### EXERCISE BRIEF
Retype, word for word, the lines from the first line of the entries through the line that holds "In random matrix"; leave out the pictures.

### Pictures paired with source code
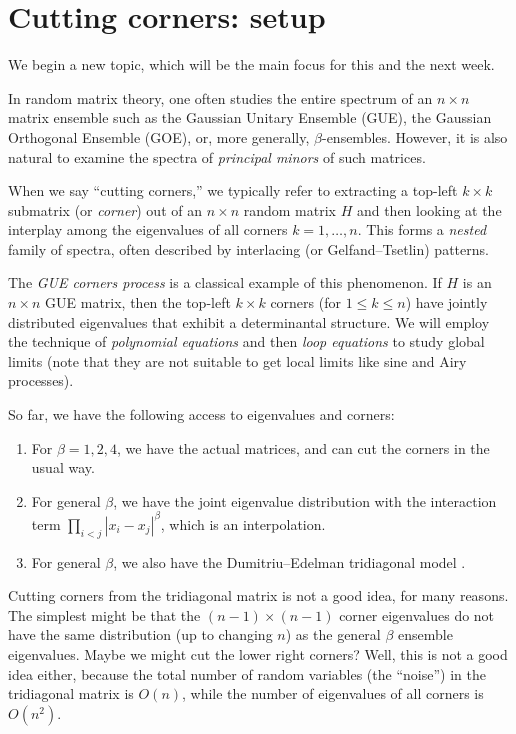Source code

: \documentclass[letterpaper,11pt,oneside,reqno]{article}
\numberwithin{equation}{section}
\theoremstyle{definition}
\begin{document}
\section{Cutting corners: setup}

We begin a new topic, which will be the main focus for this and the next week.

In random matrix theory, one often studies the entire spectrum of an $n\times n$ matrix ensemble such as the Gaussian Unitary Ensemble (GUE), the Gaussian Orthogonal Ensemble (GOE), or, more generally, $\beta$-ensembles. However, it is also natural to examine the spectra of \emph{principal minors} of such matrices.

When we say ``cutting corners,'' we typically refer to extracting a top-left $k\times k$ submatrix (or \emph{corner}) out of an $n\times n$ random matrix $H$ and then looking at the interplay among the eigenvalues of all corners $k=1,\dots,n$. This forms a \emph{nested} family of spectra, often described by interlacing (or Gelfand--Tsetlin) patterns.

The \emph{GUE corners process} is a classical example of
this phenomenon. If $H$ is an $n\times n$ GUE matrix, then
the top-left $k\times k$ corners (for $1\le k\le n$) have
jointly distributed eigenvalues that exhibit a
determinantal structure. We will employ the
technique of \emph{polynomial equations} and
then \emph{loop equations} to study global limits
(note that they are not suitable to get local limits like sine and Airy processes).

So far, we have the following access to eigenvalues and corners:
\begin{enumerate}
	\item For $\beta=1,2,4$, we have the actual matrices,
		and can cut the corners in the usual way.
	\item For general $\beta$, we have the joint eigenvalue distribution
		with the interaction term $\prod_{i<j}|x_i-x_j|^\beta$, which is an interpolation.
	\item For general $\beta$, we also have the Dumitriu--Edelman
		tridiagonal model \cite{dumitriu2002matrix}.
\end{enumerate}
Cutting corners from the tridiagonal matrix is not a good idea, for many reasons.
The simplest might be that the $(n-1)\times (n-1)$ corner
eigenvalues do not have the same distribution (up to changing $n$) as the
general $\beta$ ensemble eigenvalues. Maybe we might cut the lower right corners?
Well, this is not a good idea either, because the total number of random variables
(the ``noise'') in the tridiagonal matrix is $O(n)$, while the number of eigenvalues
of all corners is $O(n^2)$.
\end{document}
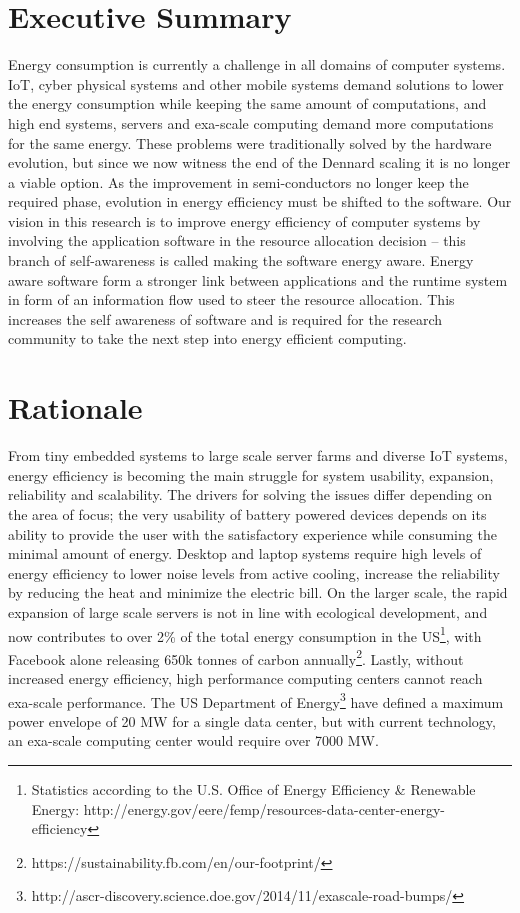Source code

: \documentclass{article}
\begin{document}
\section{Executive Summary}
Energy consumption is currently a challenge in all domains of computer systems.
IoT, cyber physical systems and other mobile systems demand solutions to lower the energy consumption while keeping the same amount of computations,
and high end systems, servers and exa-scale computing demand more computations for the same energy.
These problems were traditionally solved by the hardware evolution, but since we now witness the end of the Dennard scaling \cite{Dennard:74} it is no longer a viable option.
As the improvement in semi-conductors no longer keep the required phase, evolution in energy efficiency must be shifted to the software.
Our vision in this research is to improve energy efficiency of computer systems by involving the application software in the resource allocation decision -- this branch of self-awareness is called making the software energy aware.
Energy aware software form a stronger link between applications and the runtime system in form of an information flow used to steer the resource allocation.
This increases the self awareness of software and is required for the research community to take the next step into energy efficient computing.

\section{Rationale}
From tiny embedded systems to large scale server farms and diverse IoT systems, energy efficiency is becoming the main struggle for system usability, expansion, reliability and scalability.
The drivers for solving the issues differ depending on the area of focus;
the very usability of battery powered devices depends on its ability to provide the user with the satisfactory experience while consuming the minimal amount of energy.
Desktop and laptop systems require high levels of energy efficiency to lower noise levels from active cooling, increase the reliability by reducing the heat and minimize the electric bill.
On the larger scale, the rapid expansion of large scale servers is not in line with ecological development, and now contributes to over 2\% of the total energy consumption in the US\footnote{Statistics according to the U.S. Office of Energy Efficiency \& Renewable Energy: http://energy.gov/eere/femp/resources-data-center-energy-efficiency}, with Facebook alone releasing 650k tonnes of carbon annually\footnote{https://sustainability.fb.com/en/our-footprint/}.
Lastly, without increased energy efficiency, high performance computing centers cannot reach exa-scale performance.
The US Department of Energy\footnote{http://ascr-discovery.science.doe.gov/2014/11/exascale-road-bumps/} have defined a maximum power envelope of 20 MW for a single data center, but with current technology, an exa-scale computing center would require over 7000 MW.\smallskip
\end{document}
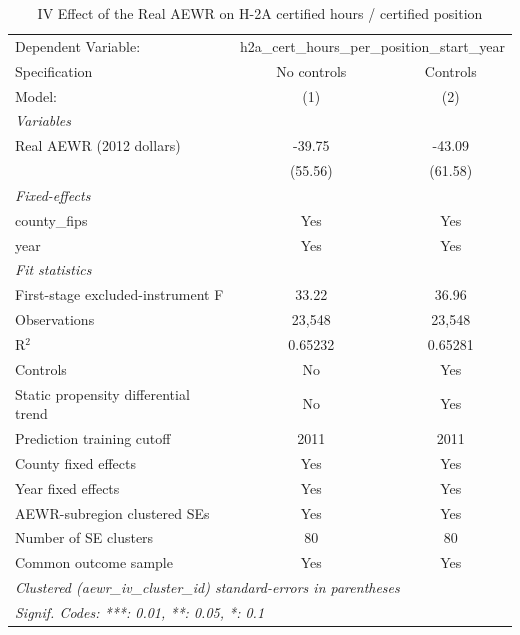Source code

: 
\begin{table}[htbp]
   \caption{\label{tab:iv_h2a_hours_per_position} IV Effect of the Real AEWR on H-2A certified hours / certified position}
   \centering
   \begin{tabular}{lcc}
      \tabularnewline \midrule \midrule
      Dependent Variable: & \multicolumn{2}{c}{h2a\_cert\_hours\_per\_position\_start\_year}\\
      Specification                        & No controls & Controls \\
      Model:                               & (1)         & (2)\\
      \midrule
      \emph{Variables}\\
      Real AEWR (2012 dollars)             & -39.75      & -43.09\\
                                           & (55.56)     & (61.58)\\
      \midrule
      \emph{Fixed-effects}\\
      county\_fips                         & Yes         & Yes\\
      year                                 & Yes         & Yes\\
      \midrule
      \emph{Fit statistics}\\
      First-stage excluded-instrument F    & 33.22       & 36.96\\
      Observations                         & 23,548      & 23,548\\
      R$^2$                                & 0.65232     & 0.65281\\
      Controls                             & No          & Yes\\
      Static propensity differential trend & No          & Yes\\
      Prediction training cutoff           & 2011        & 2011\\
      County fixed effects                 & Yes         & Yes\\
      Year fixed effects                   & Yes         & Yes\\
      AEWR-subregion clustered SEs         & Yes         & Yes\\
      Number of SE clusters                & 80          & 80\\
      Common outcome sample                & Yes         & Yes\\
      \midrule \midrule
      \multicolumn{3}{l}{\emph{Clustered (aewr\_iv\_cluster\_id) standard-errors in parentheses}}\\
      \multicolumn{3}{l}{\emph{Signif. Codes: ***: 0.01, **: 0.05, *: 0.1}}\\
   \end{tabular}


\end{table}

### RESULT OF THIS EXERCISE
Source code

: \documentclass[letterpaper,11pt,oneside,reqno]{article}
\numberwithin{equation}{section}
\theoremstyle{definition}
\begin{document}
\section{Cutting corners: setup}

We begin a new topic, which will be the main focus for this and the next week.

In random matrix theory, one often studies the entire spectrum of an $n\times n$ matrix ensemble such as the Gaussian Unitary Ensemble (GUE), the Gaussian Orthogonal Ensemble (GOE), or, more generally, $\beta$-ensembles. However, it is also natural to examine the spectra of \emph{principal minors} of such matrices.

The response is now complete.